*Supplied data*.
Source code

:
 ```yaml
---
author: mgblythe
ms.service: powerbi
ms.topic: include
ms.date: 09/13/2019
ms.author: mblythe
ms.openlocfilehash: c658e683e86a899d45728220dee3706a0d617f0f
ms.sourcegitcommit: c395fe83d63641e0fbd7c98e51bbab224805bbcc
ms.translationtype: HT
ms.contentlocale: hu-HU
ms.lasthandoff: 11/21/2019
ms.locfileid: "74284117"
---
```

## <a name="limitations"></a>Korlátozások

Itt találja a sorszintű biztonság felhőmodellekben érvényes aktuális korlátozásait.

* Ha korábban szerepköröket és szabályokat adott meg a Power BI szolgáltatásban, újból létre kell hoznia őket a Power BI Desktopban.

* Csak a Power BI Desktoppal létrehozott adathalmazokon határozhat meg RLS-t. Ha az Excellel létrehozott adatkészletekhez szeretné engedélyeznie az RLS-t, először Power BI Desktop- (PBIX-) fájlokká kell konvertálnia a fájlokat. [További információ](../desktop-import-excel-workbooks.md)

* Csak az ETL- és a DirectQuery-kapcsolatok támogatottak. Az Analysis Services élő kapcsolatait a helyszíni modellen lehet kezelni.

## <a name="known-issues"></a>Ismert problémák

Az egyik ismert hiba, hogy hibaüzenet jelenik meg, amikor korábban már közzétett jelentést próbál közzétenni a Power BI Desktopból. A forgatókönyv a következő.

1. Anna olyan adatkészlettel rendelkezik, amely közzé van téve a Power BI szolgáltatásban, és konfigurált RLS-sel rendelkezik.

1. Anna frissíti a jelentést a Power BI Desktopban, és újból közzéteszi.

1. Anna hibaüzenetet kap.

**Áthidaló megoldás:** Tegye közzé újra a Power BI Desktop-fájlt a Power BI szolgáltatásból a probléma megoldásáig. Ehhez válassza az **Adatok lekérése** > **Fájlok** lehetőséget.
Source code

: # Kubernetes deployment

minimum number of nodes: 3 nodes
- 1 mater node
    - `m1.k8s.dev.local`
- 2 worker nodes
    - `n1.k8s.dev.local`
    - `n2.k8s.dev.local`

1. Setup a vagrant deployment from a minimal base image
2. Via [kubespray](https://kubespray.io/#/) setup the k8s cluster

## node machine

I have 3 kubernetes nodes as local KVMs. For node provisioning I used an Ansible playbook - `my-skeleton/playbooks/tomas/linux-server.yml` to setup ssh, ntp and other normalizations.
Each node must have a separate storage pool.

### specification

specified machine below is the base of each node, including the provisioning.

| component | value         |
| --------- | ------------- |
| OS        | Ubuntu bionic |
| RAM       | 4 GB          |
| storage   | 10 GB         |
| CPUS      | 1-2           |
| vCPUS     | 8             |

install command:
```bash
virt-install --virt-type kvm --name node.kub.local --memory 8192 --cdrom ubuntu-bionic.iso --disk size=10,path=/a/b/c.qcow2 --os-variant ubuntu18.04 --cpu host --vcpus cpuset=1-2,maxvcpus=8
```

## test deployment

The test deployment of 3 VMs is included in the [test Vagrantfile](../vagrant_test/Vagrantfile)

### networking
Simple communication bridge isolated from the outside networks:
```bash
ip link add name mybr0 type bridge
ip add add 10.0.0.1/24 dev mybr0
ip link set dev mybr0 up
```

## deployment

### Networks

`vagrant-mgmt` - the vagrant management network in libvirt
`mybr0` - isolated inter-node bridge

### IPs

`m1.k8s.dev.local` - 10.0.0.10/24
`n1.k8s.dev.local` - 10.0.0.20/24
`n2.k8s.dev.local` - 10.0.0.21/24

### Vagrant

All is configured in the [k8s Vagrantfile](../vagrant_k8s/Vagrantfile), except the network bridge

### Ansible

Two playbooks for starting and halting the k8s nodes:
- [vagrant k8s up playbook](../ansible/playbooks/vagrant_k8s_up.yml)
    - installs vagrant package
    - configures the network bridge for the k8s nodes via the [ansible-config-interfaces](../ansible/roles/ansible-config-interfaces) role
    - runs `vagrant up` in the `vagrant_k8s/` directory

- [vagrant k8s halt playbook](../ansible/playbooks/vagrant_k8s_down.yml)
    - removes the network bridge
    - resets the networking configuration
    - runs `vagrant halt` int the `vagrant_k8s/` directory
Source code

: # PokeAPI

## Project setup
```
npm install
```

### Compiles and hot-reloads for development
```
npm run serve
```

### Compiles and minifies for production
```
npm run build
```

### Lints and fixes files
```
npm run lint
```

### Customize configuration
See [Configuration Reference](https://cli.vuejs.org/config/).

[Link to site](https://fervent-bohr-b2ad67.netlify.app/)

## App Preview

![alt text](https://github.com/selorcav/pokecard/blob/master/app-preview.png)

*Task instructions*. A word-for-word copy of the lines above from the one with "Itt találja a" through the one with "1. Anna olyan", inclusive, is the only output wanted.

*Answer space*.
Itt találja a sorszintű biztonság felhőmodellekben érvényes aktuális korlátozásait.

* Ha korábban szerepköröket és szabályokat adott meg a Power BI szolgáltatásban, újból létre kell hoznia őket a Power BI Desktopban.

* Csak a Power BI Desktoppal létrehozott adathalmazokon határozhat meg RLS-t. Ha az Excellel létrehozott adatkészletekhez szeretné engedélyeznie az RLS-t, először Power BI Desktop- (PBIX-) fájlokká kell konvertálnia a fájlokat. [További információ](../desktop-import-excel-workbooks.md)

* Csak az ETL- és a DirectQuery-kapcsolatok támogatottak. Az Analysis Services élő kapcsolatait a helyszíni modellen lehet kezelni.

## <a name="known-issues"></a>Ismert problémák

Az egyik ismert hiba, hogy hibaüzenet jelenik meg, amikor korábban már közzétett jelentést próbál közzétenni a Power BI Desktopból. A forgatókönyv a következő.

1. Anna olyan adatkészlettel rendelkezik, amely közzé van téve a Power BI szolgáltatásban, és konfigurált RLS-sel rendelkezik.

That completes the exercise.